Take each line of the listing that has the string "Open" and report it.

--*--

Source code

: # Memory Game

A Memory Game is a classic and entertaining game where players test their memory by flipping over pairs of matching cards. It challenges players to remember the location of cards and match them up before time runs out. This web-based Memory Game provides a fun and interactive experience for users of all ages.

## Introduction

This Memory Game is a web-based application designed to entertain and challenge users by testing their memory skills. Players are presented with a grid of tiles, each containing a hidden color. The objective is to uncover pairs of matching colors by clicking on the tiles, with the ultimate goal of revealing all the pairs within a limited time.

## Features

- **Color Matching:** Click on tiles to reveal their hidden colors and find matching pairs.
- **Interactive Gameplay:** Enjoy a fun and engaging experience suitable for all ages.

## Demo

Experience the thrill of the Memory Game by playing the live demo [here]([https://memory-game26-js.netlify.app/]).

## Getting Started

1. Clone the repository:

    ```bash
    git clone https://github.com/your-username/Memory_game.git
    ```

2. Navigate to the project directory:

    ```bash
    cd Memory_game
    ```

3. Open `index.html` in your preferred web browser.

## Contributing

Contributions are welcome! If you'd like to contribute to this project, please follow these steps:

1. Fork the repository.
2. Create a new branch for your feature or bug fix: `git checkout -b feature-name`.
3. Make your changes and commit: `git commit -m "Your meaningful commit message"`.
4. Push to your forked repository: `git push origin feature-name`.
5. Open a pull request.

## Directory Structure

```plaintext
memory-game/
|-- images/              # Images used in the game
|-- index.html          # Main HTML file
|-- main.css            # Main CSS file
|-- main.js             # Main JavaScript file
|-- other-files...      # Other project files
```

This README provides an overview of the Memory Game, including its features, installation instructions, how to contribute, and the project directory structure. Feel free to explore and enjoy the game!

--*--

[Your solution]
3. Open `index.html` in your preferred web browser.
5. Open a pull request.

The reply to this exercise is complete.